[Tutor] functions: use return or exceptions?

Luke Paireepinart rabidpoobear at gmail.com
Thu Sep 23 22:06:25 CEST 2010

You should do both. Raise an exception in the exceptional case.

My general pattern is to return None if no results exist, return the results if they do exist, and raise an exception if I couldn't perform the function.

Eg. If I have a function that creates a list of users with a first name of bob, I'll return the users or None (or probably an empty list) but if the db connection is unsuccessful I'll let the exception it throws propagate back up from my function, or possibly trap and rethrow the exception.

Or if a db connection error shouldn't matter to the calling function, I just won't re raise the exception.

I may not actually do that in practice, depending on the implications, but that's my general idea usually.

Sent from a mobile device with a bad e-mail client.

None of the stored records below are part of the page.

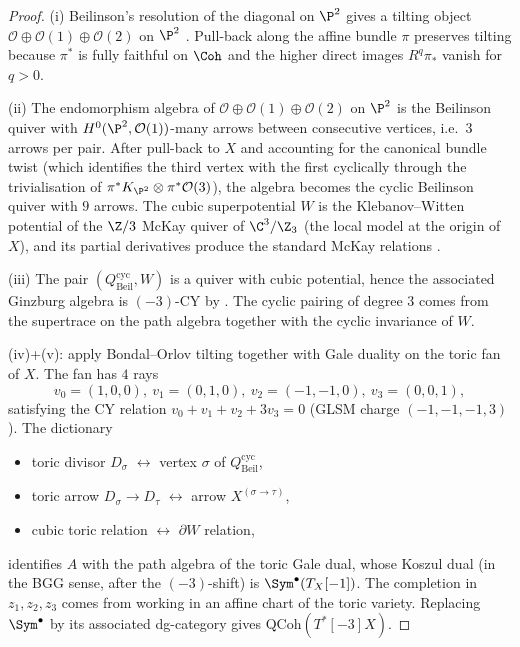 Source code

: \begin{proof}
(i) Beilinson's resolution of the diagonal on $\P^2$ gives a tilting object $\mathcal{O}\oplus\mathcal{O}(1)\oplus\mathcal{O}(2)$ on $\P^2$ \cite{Beilinson1978}. Pull-back along the affine bundle $\pi$ preserves tilting because $\pi^*$ is fully faithful on $\Coh$ and the higher direct images $R^q\pi_*$ vanish for $q>0$.

(ii) The endomorphism algebra of $\mathcal{O}\oplus\mathcal{O}(1)\oplus\mathcal{O}(2)$ on $\P^2$ is the Beilinson quiver with $H^0(\P^2,\mathcal{O}(1))$-many arrows between consecutive vertices, i.e.\ $3$ arrows per pair. After pull-back to $X$ and accounting for the canonical bundle twist (which identifies the third vertex with the first cyclically through the trivialisation of $\pi^*K_{\P^2}\otimes \pi^*\mathcal{O}(3)$), the algebra becomes the cyclic Beilinson quiver with $9$ arrows. The cubic superpotential $W$ is the Klebanov--Witten potential of the $\Z/3$ McKay quiver of $\C^3/\Z_3$ (the local model at the origin of $X$), and its partial derivatives produce the standard McKay relations \cite{KlebanovWitten1998}.

(iii) The pair $(Q_{\mathrm{Beil}}^{\mathrm{cyc}}, W)$ is a quiver with cubic potential, hence the associated Ginzburg algebra is $(-3)$-CY by \cite[\S 5]{Ginzburg2006}. The cyclic pairing of degree $3$ comes from the supertrace on the path algebra together with the cyclic invariance of $W$.

(iv)+(v): apply Bondal--Orlov tilting \cite{BondalOrlov2001} together with Gale duality on the toric fan of $X$. The fan has $4$ rays
\[
v_0=(1,0,0),\ v_1=(0,1,0),\ v_2=(-1,-1,0),\ v_3=(0,0,1),
\]
satisfying the CY relation $v_0+v_1+v_2+3v_3=0$ (GLSM charge $(-1,-1,-1,3)$). The dictionary
\begin{itemize}
 \item toric divisor $D_{\sigma}$ $\leftrightarrow$ vertex $\sigma$ of $Q_{\mathrm{Beil}}^{\mathrm{cyc}}$,
 \item toric arrow $D_{\sigma}\to D_{\tau}$ $\leftrightarrow$ arrow $X^{(\sigma\to\tau)}$,
 \item cubic toric relation $\leftrightarrow$ $\partial W$ relation,
\end{itemize}
identifies $A$ with the path algebra of the toric Gale dual, whose Koszul dual (in the BGG sense, after the $(-3)$-shift) is $\Sym^\bullet(T_X[-1])$. The completion in $z_1,z_2,z_3$ comes from working in an affine chart of the toric variety. Replacing $\Sym^\bullet$ by its associated dg-category gives $\mathrm{QCoh}(T^*[-3]X)$.


\end{proof}
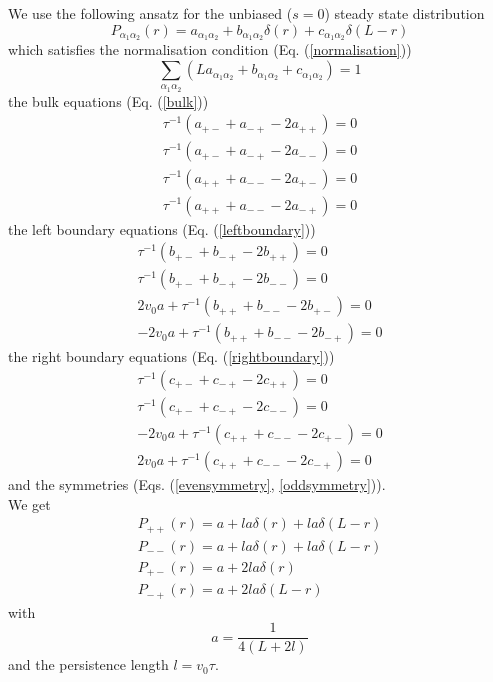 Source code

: \documentclass[pre,aps,superscriptaddress,nofootinbib]{revtex4}
\begin{document}
We use the following ansatz for the unbiased ($s = 0$) steady state distribution
\begin{equation}
P_{\alpha_1\alpha_2}(r) = a_{\alpha_1\alpha_2} + b_{\alpha_1\alpha_2} \delta(r) + c_{\alpha_1\alpha_2} \delta(L - r)
\end{equation}
which satisfies the normalisation condition (Eq. (\ref{normalisation}))
\begin{equation}
\sum_{\alpha_1\alpha_2} \left(L a_{\alpha_1\alpha_2} + b_{\alpha_1\alpha_2} + c_{\alpha_1\alpha_2}\right) = 1
\end{equation}
the bulk equations (Eq. (\ref{bulk}))
\begin{eqnarray}
\tau^{-1} (a_{+-} + a_{-+} - 2 a_{++}) = 0\\
\tau^{-1} (a_{+-} + a_{-+} - 2 a_{--}) = 0\\
\tau^{-1} (a_{++} + a_{--} - 2 a_{+-}) = 0\\
\tau^{-1} (a_{++} + a_{--} - 2 a_{-+}) = 0
\end{eqnarray}
the left boundary equations (Eq. (\ref{leftboundary}))
\begin{eqnarray}
\tau^{-1}(b_{+-} + b_{-+} - 2 b_{++}) = 0\\
\tau^{-1}(b_{+-} + b_{-+} - 2 b_{--}) = 0\\
2 v_0 a + \tau^{-1}(b_{++} + b_{--} - 2 b_{+-}) = 0\\
- 2 v_0 a + \tau^{-1}(b_{++} + b_{--} - 2 b_{-+}) = 0
\end{eqnarray}
the right boundary equations (Eq. (\ref{rightboundary}))
\begin{eqnarray}
\tau^{-1}(c_{+-} + c_{-+} - 2 c_{++}) = 0\\
\tau^{-1}(c_{+-} + c_{-+} - 2 c_{--}) = 0\\
- 2 v_0 a + \tau^{-1}(c_{++} + c_{--} - 2 c_{+-}) = 0\\
2 v_0 a + \tau^{-1}(c_{++} + c_{--} - 2 c_{-+}) = 0
\end{eqnarray}
and the symmetries (Eqs. (\ref{evensymmetry}, \ref{oddsymmetry})).\\

We get
\begin{eqnarray}
\label{s0++}
P_{++}(r) = a + l a \delta(r) + l a \delta(L - r)\\
\label{s0--}
P_{--}(r) = a + l a \delta(r) + l a \delta(L - r)\\
\label{s0+-}
P_{+-}(r) = a + 2 l a \delta(r)\\
\label{s0-+}
P_{-+}(r) = a + 2 l a \delta(L - r)
\end{eqnarray}
with
\begin{equation}
a = \frac{1}{4(L + 2l)}
\label{smooth_unbiased}
\end{equation}
and the persistence length $l = v_0 \tau$.
\end{document}
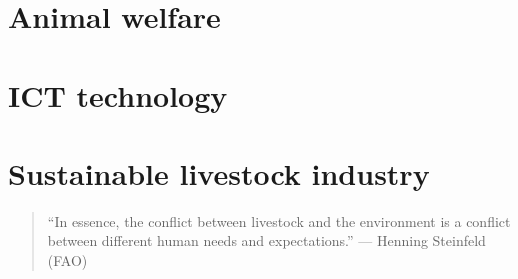 \documentclass[]{book}
\begin{document}
\chapter{Animal welfare}\label{animal-welfare}

\chapter{ICT technology}\label{ict-technology}

\chapter{Sustainable livestock
industry}\label{sustainable-livestock-industry}

\begin{quote}
``In essence, the conflict between livestock and the environment is a
conflict between different human needs and expectations.'' --- Henning
Steinfeld (FAO)
\end{quote}


\end{document}

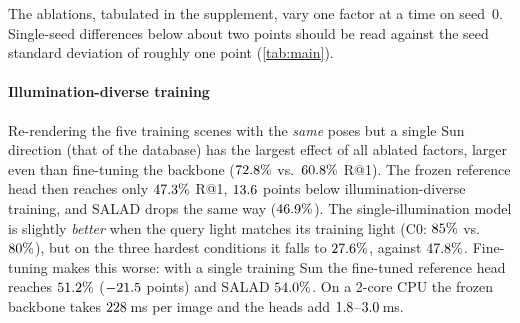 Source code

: The ablations, tabulated in the supplement, vary one factor at a time on seed~0. Single-seed differences below about two
points should be read against the seed standard deviation of roughly one point (\cref{tab:main}).

\paragraph*{Illumination-diverse training}
Re-rendering the five training scenes with the \emph{same} poses but a single Sun direction (that of
the database) has the largest effect of all ablated factors, larger even than
fine-tuning the backbone ($72.8\%$ vs.\ $60.8\%$ R@1). The frozen reference head then
reaches only $47.3\%$ R@1, $13.6$ points below illumination-diverse training, and SALAD
drops the same way ($46.9\%$). The single-illumination model is slightly \emph{better} when
the query light matches its training light (C0: $85\%$ vs.\ $80\%$), but on the
three hardest conditions it falls to $27.6\%$, against $47.8\%$. Fine-tuning makes
this worse: with a single training Sun the fine-tuned reference head reaches $51.2\%$
($-21.5$ points) and SALAD $54.0\%$.
On a 2-core CPU the frozen backbone takes $228$\,ms per image and the heads add $1.8$--$3.0$\,ms.
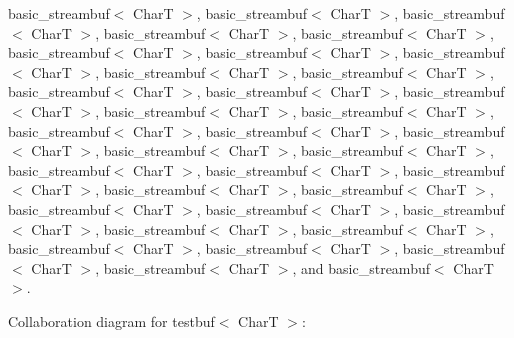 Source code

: basic\+\_\+streambuf$<$ Char\+T $>$, basic\+\_\+streambuf$<$ Char\+T $>$, basic\+\_\+streambuf$<$ Char\+T $>$, basic\+\_\+streambuf$<$ Char\+T $>$, basic\+\_\+streambuf$<$ Char\+T $>$, basic\+\_\+streambuf$<$ Char\+T $>$, basic\+\_\+streambuf$<$ Char\+T $>$, basic\+\_\+streambuf$<$ Char\+T $>$, basic\+\_\+streambuf$<$ Char\+T $>$, basic\+\_\+streambuf$<$ Char\+T $>$, basic\+\_\+streambuf$<$ Char\+T $>$, basic\+\_\+streambuf$<$ Char\+T $>$, basic\+\_\+streambuf$<$ Char\+T $>$, basic\+\_\+streambuf$<$ Char\+T $>$, basic\+\_\+streambuf$<$ Char\+T $>$, basic\+\_\+streambuf$<$ Char\+T $>$, basic\+\_\+streambuf$<$ Char\+T $>$, basic\+\_\+streambuf$<$ Char\+T $>$, basic\+\_\+streambuf$<$ Char\+T $>$, basic\+\_\+streambuf$<$ Char\+T $>$, basic\+\_\+streambuf$<$ Char\+T $>$, basic\+\_\+streambuf$<$ Char\+T $>$, basic\+\_\+streambuf$<$ Char\+T $>$, basic\+\_\+streambuf$<$ Char\+T $>$, basic\+\_\+streambuf$<$ Char\+T $>$, basic\+\_\+streambuf$<$ Char\+T $>$, basic\+\_\+streambuf$<$ Char\+T $>$, basic\+\_\+streambuf$<$ Char\+T $>$, basic\+\_\+streambuf$<$ Char\+T $>$, basic\+\_\+streambuf$<$ Char\+T $>$, basic\+\_\+streambuf$<$ Char\+T $>$, basic\+\_\+streambuf$<$ Char\+T $>$, basic\+\_\+streambuf$<$ Char\+T $>$, basic\+\_\+streambuf$<$ Char\+T $>$, and basic\+\_\+streambuf$<$ Char\+T $>$.



Collaboration diagram for testbuf$<$ CharT $>$\+:
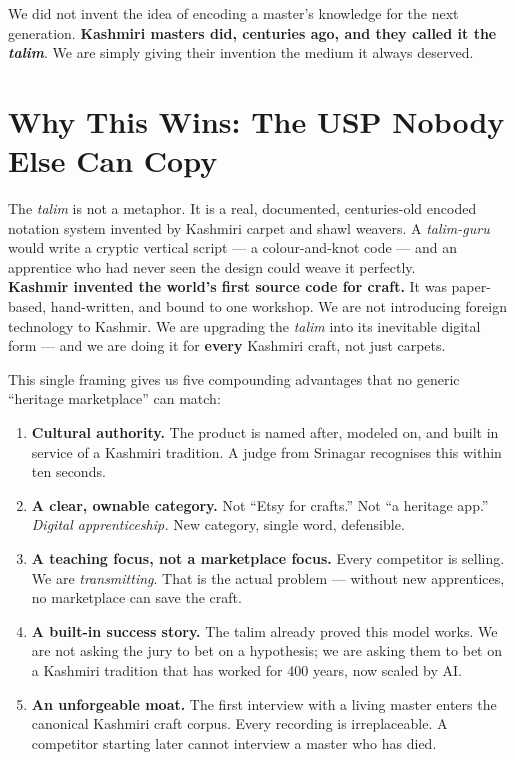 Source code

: \documentclass[11pt, a4paper]{article}
\begin{document}
\smallskip

We did not invent the idea of encoding a master's knowledge for the next generation. \textbf{Kashmiri masters did, centuries ago, and they called it the {\itshape talim}}. We are simply giving their invention the medium it always deserved.

\section{Why This Wins: The USP Nobody Else Can Copy}

\begin{kashmirbox}
The {\itshape talim} is not a metaphor. It is a real, documented, centuries-old encoded notation system invented by Kashmiri carpet and shawl weavers. A {\itshape talim-guru} would write a cryptic vertical script — a colour-and-knot code — and an apprentice who had never seen the design could weave it perfectly.\\[4pt]
\textbf{Kashmir invented the world's first source code for craft.} It was paper-based, hand-written, and bound to one workshop. We are not introducing foreign technology to Kashmir. We are upgrading the {\itshape talim} into its inevitable digital form — and we are doing it for {\bfseries every} Kashmiri craft, not just carpets.
\end{kashmirbox}

This single framing gives us five compounding advantages that no generic ``heritage marketplace'' can match:

\begin{enumerate}
  \item \textbf{Cultural authority.} The product is named after, modeled on, and built in service of a Kashmiri tradition. A judge from Srinagar recognises this within ten seconds.
  \item \textbf{A clear, ownable category.} Not ``Etsy for crafts.'' Not ``a heritage app.'' \textit{Digital apprenticeship.} New category, single word, defensible.
  \item \textbf{A teaching focus, not a marketplace focus.} Every competitor is selling. We are \textit{transmitting}. That is the actual problem — without new apprentices, no marketplace can save the craft.
  \item \textbf{A built-in success story.} The talim already proved this model works. We are not asking the jury to bet on a hypothesis; we are asking them to bet on a Kashmiri tradition that has worked for 400 years, now scaled by AI.
  \item \textbf{An unforgeable moat.} The first interview with a living master enters the canonical Kashmiri craft corpus. Every recording is irreplaceable. A competitor starting later cannot interview a master who has died.
\end{enumerate}
\end{document}
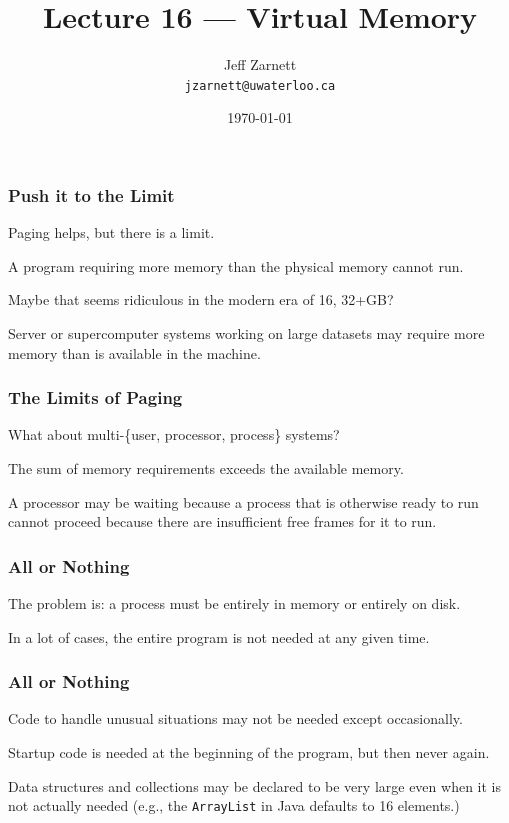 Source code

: 

\title{Lecture 16 --- Virtual Memory}

\author{Jeff Zarnett \\ \small \texttt{jzarnett@uwaterloo.ca}}
\date{\today}




\begin{frame}
  \titlepage

 \end{frame}



\begin{frame}
\frametitle{Push it to the Limit}

Paging helps, but there is a limit. 

A program requiring more memory than the physical memory cannot run. 

Maybe that seems ridiculous in the modern era of 16, 32+GB?

Server or supercomputer systems working on large datasets may require more memory than is available in the machine.

\end{frame}

\begin{frame}
\frametitle{The Limits of Paging}

What about multi-\{user, processor, process\} systems?

The sum of memory requirements exceeds the available memory. 

A processor may be waiting because a process that is otherwise ready to run cannot proceed because there are insufficient free frames for it to run.

\end{frame}

\begin{frame}
\frametitle{All or Nothing}

The problem is: a process must be entirely in memory or entirely on disk. 

In a lot of cases, the entire program is not needed at any given time. 

\end{frame}

\begin{frame}
\frametitle{All or Nothing}

Code to handle unusual situations may not be needed except occasionally.

 Startup code is needed at the beginning of the program, but then never again. 
 
Data structures and collections may be declared to be very large even when it is not actually needed (e.g., the \texttt{ArrayList} in Java defaults to 16 elements.)

\end{frame}

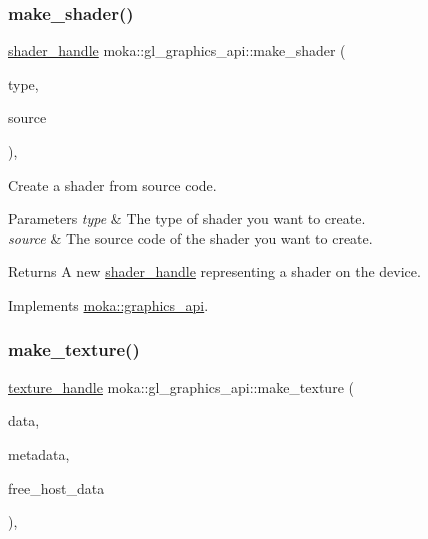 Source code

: \subsubsection{\texorpdfstring{make\_shader()}{make\_shader()}}
{\footnotesize\ttfamily \mbox{\hyperlink{structmoka_1_1shader__handle}{shader\+\_\+handle}} moka\+::gl\+\_\+graphics\+\_\+api\+::make\+\_\+shader (\begin{DoxyParamCaption}\item[{\mbox{\hyperlink{namespacemoka_a472008f32e5db526d38eace7d3e45772}{shader\+\_\+type}}}]{type,  }\item[{const std\+::string \&}]{source }\end{DoxyParamCaption})\hspace{0.3cm}{\ttfamily [override]}, {\ttfamily [virtual]}}



Create a shader from source code. 


\begin{DoxyParams}{Parameters}
{\em type} & The type of shader you want to create. \\
\hline
{\em source} & The source code of the shader you want to create. \\
\hline
\end{DoxyParams}
\begin{DoxyReturn}{Returns}
A new \mbox{\hyperlink{structmoka_1_1shader__handle}{shader\+\_\+handle}} representing a shader on the device. 
\end{DoxyReturn}


Implements \mbox{\hyperlink{classmoka_1_1graphics__api_ad1dd3ca0c1bd1477d2f40d3fae8b1956}{moka\+::graphics\+\_\+api}}.

\mbox{\label{classmoka_1_1gl__graphics__api_aeb20d721d419ee141f0dc64669f2d973}} 
\subsubsection{\texorpdfstring{make\_texture()}{make\_texture()}}
{\footnotesize\ttfamily \mbox{\hyperlink{structmoka_1_1texture__handle}{texture\+\_\+handle}} moka\+::gl\+\_\+graphics\+\_\+api\+::make\+\_\+texture (\begin{DoxyParamCaption}\item[{void $\ast$$\ast$}]{data,  }\item[{\mbox{\hyperlink{structmoka_1_1texture__metadata}{texture\+\_\+metadata}} \&\&}]{metadata,  }\item[{bool}]{free\+\_\+host\+\_\+data }\end{DoxyParamCaption})\hspace{0.3cm}{\ttfamily [override]}, {\ttfamily [virtual]}}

On Sep 23, 2010, at 2:47 PM, Wayne Werner <waynejwerner at gmail.com> wrote:

> On Thu, Sep 23, 2010 at 2:32 PM, Alex Hall <mehgcap at gmail.com> wrote:
> Hi all,
> A general coding question: is it better to use return(False) (or 0, or
> -1, or whatever) or to raise whateverError("oops")? Are there cases
> for each?
> It depends on your prevailing philosophy - if you like the EAFP that prevails in python, it's better to raise an error. Usually that indicates that something has failed.
> OTOH, a lot of people feel that using exceptions as control flow is bad practice - they're exceptional so they should only arise in exceptional case.
> There may be performance issues, though I'm not familiar enough with that yet.